(DATA FOR THIS EXERCISE Opens)
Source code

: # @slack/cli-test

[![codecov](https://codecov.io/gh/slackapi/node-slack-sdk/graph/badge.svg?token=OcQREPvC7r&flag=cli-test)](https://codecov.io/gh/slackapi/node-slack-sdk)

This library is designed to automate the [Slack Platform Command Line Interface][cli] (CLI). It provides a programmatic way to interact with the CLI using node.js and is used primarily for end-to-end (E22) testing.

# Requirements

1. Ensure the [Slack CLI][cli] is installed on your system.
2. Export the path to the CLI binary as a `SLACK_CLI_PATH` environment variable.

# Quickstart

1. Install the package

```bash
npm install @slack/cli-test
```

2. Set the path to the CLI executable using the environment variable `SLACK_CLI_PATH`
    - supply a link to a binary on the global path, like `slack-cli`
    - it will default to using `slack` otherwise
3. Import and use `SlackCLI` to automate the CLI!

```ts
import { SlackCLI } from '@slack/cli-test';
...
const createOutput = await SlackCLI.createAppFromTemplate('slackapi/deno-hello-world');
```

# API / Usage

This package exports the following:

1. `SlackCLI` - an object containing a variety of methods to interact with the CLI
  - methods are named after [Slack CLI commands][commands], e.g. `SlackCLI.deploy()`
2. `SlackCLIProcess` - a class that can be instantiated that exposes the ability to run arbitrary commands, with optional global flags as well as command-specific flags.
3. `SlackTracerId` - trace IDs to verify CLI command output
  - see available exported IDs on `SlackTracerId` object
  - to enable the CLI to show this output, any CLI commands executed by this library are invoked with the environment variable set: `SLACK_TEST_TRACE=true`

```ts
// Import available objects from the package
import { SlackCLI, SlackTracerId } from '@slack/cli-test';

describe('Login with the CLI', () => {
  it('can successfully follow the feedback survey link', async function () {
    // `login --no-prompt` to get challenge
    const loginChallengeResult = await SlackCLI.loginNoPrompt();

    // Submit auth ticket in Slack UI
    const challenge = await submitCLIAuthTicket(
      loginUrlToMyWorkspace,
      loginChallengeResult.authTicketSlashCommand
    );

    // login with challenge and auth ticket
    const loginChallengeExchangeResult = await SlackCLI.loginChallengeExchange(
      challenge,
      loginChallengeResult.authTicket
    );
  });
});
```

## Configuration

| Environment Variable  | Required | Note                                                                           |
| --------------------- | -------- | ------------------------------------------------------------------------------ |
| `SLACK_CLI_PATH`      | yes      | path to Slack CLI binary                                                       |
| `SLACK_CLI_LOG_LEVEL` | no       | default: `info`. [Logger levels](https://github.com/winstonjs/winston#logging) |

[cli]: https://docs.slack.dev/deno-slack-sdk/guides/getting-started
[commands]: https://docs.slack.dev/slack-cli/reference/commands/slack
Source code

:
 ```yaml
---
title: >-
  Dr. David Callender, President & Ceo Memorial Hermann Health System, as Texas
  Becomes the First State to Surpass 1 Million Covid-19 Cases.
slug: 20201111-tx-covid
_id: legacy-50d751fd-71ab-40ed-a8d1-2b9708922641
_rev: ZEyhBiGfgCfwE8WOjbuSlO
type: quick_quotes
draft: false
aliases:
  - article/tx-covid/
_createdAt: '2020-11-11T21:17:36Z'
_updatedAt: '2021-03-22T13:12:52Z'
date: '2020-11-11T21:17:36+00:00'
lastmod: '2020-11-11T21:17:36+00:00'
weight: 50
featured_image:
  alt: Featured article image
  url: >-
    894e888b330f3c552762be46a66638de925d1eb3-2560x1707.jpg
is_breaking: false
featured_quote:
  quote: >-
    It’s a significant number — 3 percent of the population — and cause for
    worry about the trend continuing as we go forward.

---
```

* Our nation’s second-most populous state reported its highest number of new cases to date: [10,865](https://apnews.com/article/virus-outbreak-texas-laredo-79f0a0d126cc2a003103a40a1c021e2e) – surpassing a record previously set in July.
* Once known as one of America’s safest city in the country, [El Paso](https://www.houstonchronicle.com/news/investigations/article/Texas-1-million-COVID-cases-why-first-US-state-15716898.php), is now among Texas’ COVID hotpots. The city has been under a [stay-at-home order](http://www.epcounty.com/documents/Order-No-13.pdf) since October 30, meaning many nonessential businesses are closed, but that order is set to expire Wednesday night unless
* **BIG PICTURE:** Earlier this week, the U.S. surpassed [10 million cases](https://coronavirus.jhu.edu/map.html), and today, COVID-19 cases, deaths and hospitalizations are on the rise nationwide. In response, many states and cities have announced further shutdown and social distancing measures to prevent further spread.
(DATA FOR THIS EXERCISE Closes)
Extract each line holding the word "with" from the records.

This library is designed to automate the [Slack Platform Command Line Interface][cli] (CLI). It provides a programmatic way to interact with the CLI using node.js and is used primarily for end-to-end (E22) testing.
1. `SlackCLI` - an object containing a variety of methods to interact with the CLI
2. `SlackCLIProcess` - a class that can be instantiated that exposes the ability to run arbitrary commands, with optional global flags as well as command-specific flags.
  - to enable the CLI to show this output, any CLI commands executed by this library are invoked with the environment variable set: `SLACK_TEST_TRACE=true`
describe('Login with the CLI', () => {
    // login with challenge and auth ticket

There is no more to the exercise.